FFS à propos des assises ntionales de l’industrie

Alger, le 2 mars 2007

DECLARATON

Fidèle à sa démarche autoritaire, basée sur l’exclusion, le pouvoir a organisé «Les premières assises nationales de l’industrie », sans concertation préalable avec les partenaires sociaux et les forces politiques du pays. Ni les syndicats autonomes, ni les partis politiques n’ont été associés à la préparation de cette rencontre qui engage, pourtant, l’avenir d’un secteur important de notre économie.

Engagés à mettre en péril l’avenir des Algériens, les décideurs, partisans de l’ultra-libéralisation et du bradage de l’économie nationale, ont conçu un avant-projet de texte nommé «stratégie et politiques de relance industrielle» qui n’a, à aucun moment, pris en considération les besoins économiques, sociaux, culturels et environnementaux des Algériens.

Les concepteurs de l’avant-projet ont fait l’impasse sur les matières premières (pétrolières et minières) alors que leur transformation locale et un axe stratégique fondamental de toute politique de développement. La « nouvelle stratégie » porte uniquement sur le volet industriel (hors hydrocarbures) et n’intègre pas les autres secteurs de l’économie nationale qu’elle est censée entrainer (agriculture, BTP, services).

Par ailleurs, aucune évaluation du potentiel industriel existant n’a été faite.
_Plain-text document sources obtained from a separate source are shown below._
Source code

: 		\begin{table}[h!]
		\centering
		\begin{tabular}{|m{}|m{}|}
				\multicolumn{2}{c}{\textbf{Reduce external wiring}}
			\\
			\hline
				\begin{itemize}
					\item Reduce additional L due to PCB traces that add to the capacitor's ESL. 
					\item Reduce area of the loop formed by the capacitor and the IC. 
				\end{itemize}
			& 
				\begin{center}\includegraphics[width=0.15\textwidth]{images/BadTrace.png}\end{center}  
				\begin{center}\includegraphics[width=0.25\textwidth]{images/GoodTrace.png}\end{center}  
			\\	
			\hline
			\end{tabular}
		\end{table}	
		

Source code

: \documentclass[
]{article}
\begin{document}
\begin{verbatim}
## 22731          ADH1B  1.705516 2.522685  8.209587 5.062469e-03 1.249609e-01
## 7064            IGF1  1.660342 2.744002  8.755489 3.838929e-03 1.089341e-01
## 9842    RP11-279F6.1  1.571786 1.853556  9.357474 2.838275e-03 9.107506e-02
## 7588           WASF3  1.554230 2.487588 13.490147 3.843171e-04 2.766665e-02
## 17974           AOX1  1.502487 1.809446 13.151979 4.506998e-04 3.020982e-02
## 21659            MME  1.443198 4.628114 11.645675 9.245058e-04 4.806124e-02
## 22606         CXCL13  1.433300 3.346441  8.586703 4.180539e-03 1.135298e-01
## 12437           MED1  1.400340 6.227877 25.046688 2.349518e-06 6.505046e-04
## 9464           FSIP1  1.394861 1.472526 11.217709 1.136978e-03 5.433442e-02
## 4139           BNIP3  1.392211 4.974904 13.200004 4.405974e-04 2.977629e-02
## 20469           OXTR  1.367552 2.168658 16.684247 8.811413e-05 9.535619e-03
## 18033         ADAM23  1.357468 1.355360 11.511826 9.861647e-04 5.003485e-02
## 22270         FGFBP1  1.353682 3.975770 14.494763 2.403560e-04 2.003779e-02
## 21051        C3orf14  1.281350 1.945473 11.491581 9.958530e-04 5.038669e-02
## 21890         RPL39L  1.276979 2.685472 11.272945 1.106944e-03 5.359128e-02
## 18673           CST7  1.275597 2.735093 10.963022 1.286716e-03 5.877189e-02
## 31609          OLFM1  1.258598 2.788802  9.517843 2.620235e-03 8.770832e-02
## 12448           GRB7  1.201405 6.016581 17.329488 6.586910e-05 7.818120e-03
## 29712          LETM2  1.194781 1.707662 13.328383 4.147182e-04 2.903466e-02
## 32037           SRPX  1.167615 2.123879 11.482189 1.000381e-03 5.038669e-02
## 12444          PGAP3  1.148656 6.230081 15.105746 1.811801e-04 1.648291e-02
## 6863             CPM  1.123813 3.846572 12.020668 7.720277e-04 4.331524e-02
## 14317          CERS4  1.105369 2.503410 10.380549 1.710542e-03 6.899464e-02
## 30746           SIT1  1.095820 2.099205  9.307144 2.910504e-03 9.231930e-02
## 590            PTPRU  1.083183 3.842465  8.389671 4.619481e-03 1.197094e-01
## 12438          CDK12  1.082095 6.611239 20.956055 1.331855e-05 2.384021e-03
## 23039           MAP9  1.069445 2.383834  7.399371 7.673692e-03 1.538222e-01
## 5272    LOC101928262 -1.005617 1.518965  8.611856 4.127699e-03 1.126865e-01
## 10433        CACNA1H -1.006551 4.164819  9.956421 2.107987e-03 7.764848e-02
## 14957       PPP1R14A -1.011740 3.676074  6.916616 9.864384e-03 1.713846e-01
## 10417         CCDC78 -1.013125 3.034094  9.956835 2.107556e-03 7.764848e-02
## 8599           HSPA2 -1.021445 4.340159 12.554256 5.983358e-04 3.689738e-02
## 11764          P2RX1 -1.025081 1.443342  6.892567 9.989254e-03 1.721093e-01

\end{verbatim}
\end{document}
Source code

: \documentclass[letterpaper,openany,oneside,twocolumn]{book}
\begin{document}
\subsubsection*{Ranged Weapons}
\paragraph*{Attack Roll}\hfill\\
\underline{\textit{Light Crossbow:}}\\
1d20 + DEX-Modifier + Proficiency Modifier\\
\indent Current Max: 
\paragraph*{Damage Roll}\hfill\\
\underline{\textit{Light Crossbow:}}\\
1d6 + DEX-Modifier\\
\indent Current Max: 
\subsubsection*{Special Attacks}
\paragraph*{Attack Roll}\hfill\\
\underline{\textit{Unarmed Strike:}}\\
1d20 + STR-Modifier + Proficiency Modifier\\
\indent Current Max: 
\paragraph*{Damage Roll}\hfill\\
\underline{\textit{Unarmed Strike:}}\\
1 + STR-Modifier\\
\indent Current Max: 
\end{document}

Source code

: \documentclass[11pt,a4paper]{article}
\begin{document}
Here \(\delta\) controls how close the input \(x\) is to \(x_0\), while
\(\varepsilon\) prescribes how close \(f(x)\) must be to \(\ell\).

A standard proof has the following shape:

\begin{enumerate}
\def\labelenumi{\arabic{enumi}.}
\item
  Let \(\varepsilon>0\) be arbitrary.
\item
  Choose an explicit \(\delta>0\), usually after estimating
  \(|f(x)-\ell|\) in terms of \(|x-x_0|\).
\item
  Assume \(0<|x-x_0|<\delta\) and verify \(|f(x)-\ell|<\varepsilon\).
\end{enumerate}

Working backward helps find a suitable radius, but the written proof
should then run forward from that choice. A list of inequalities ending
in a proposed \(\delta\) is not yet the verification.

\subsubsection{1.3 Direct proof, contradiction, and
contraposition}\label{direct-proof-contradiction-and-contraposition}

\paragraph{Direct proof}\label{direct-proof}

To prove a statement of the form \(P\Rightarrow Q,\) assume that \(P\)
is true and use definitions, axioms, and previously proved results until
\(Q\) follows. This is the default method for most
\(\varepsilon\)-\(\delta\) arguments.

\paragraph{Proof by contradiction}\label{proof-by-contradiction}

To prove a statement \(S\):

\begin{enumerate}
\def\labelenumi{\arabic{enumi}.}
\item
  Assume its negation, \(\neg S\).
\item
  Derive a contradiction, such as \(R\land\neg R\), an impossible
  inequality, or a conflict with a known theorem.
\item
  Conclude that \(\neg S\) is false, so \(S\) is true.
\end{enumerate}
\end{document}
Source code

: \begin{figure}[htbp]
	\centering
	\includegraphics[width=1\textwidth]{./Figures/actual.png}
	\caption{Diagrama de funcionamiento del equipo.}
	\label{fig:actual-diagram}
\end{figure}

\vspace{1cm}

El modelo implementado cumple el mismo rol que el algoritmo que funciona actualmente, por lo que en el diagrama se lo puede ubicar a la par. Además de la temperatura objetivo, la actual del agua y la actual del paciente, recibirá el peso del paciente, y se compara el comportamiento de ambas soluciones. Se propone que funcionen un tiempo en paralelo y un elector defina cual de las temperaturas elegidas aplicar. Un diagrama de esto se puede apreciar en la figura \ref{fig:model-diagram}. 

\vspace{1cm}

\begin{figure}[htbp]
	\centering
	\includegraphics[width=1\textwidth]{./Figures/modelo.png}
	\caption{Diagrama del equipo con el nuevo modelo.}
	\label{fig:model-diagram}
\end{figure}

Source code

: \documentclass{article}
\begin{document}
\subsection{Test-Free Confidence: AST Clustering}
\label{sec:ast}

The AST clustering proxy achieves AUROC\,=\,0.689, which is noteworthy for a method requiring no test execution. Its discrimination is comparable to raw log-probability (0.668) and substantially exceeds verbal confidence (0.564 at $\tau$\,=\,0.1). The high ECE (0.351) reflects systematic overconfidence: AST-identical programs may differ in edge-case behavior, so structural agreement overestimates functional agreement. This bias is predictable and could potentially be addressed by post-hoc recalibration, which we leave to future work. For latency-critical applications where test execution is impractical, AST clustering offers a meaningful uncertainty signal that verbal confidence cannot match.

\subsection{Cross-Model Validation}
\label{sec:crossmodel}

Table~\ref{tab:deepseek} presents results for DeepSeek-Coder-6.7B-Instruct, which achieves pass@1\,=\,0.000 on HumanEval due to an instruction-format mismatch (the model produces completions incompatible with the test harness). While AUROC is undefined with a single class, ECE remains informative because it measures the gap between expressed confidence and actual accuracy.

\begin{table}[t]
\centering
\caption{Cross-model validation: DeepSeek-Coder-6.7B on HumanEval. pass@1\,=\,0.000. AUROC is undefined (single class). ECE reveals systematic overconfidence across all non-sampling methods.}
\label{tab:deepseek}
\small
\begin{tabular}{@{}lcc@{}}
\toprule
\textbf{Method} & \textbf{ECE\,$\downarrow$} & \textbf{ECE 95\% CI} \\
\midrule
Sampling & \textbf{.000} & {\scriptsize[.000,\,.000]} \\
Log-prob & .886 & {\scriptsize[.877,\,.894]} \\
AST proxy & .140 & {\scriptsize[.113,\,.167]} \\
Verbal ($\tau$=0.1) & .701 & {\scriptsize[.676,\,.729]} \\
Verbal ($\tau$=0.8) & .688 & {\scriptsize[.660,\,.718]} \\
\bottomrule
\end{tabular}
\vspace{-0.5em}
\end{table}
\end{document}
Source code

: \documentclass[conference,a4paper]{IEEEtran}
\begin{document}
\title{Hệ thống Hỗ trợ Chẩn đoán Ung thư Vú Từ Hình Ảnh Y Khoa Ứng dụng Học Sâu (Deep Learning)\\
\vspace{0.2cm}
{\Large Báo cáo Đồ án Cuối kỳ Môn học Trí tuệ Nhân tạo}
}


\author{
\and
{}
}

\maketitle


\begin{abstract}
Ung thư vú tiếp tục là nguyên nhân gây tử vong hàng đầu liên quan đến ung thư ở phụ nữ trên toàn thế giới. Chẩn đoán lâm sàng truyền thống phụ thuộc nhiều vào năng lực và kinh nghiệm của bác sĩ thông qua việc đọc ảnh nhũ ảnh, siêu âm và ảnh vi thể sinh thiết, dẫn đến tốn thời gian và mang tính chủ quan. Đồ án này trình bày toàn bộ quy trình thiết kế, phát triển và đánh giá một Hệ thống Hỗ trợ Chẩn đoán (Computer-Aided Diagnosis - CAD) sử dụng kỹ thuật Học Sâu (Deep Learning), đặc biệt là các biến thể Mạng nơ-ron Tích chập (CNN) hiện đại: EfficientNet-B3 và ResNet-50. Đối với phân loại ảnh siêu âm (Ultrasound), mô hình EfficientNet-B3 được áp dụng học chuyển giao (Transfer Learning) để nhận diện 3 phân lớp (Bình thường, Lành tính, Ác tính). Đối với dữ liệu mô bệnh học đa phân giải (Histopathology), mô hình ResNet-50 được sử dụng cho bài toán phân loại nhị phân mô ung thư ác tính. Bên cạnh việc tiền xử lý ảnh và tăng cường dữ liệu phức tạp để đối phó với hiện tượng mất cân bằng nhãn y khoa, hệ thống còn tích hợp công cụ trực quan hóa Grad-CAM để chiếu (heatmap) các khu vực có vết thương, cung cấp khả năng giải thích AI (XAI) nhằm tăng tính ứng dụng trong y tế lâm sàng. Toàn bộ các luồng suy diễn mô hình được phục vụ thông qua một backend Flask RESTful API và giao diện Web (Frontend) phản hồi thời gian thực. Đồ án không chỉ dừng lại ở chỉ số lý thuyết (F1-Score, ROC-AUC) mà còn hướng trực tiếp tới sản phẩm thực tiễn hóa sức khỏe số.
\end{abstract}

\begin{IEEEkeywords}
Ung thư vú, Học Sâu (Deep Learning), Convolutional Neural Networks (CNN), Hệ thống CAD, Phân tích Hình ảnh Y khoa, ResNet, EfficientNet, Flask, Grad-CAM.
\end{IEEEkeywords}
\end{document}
Pis, « la stratégie » conçue n’a pas tenu compte de l’expérience accumulée depuis trente ans par le secteur public, par les PME et PMI privées ainsi que par la main-d’œuvre algérienne.

L’objectif recherché par cette « stratégie » est le désengagement de l’Etat et l’ouverture totale de l’économie algérienne au capital étranger en marginalisant les opérateurs nationaux.

Cette stratégie industrielle a des implications très graves sur l’avenir de l’Algérie. Il s’agit en premier lieu de la remise en cause de la souveraineté nationale, chèrement acquise par les Algériens.

Sous prétexte d’une économie mondialisée, les tenants du pouvoir n’ont cessé de promulguer, en catimini, des lois ouvrant le marché algérien à des investisseurs étrangers, alors que l’expérience à démontré que l’investissement direct étranger ne transfère pas réellement la technologie qui est l’essence même de son existence et de son profit.

Par ailleurs, toutes les politiques économiques suivies, jusque-là, ont démontré leur échec et ne sont, en réalité, conçues que pour satisfaire des cercles étrangers en contrepartie d’un soutien politique à la dictature et le silence sur les violations des droits de l’Homme.

Le Front des Forces Socialistes considère que la stratégie industrielle proposée s’inscrit dans le processus de démantèlement et de bradage de l’économie algérienne par des décideurs qui n’ont pour souci que leur maintien au pouvoir et leur main mise sur les richesses du pays.

Le Front des Forces Socialistes met en garde les tenants de cette stratégie qui ouvrent le pays à la captation des ressources et du marché national par des forces étrangères, sans contrepartie équivalente.

Le Front des Forces Socialistes rappelle que le pouvoir assumera seul les conséquences désastreuses, de ses choix économiques, sur l’avenir du pays: perte de contrôle des ressources et des moyens de production nationaux, perte d’emplois générée par la disparition de pans entiers de l’économie publique et privée locale en l’absence de protection…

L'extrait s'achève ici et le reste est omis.